(Stored records)
- Opening Delimiter -
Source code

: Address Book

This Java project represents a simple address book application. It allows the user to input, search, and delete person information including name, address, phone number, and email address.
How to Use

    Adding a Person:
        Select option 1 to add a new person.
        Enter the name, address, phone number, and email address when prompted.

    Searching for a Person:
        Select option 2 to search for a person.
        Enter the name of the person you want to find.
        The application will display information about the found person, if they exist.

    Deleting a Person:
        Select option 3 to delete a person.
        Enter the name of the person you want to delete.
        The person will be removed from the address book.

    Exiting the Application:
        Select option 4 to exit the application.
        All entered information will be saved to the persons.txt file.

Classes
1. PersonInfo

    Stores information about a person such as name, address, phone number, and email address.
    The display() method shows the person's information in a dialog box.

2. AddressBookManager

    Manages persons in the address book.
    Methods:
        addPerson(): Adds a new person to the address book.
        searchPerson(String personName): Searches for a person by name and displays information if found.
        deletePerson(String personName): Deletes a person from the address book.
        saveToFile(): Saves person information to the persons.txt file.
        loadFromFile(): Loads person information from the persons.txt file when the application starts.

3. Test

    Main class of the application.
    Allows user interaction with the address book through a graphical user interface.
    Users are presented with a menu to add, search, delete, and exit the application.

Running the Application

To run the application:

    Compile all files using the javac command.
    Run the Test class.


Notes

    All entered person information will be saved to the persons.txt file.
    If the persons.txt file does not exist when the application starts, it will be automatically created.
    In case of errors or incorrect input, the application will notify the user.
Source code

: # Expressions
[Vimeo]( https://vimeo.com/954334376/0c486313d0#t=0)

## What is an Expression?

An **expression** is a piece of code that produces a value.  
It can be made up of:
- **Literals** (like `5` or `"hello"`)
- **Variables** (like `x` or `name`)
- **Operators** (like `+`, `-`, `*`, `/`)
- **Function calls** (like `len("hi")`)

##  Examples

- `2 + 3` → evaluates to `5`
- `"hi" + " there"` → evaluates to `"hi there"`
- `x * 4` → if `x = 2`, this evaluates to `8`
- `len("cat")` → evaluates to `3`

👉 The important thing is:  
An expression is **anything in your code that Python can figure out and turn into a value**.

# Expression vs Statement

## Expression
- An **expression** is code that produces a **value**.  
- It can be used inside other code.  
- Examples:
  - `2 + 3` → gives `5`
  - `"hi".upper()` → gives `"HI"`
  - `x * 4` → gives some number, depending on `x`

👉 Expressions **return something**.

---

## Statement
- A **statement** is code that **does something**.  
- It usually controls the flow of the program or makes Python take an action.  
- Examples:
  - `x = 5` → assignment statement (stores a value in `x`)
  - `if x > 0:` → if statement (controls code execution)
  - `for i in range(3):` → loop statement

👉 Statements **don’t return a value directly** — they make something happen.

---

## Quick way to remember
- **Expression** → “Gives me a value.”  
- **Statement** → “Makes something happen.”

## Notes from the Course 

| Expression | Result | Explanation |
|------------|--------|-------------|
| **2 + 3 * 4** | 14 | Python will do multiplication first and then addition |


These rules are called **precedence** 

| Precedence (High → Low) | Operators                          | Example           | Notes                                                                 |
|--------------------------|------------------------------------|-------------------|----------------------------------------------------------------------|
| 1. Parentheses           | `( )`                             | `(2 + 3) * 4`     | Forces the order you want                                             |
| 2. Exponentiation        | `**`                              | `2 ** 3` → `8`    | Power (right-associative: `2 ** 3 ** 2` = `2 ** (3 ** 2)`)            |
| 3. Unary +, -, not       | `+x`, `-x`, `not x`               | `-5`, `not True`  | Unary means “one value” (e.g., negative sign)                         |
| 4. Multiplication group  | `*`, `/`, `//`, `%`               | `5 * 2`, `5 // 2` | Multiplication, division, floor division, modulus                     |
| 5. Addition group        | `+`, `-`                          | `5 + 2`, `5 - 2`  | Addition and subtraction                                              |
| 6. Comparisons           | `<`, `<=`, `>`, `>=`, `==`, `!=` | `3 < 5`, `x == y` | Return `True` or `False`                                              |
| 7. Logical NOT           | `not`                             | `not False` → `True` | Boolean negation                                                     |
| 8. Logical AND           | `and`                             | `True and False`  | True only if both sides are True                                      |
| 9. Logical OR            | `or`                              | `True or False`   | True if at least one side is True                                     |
- Closing Delimiter -
Pick from the records each line that contains the word "with" and show it.

▶ **ANSWER BOX**
    Allows user interaction with the address book through a graphical user interface.
    Users are presented with a menu to add, search, delete, and exit the application.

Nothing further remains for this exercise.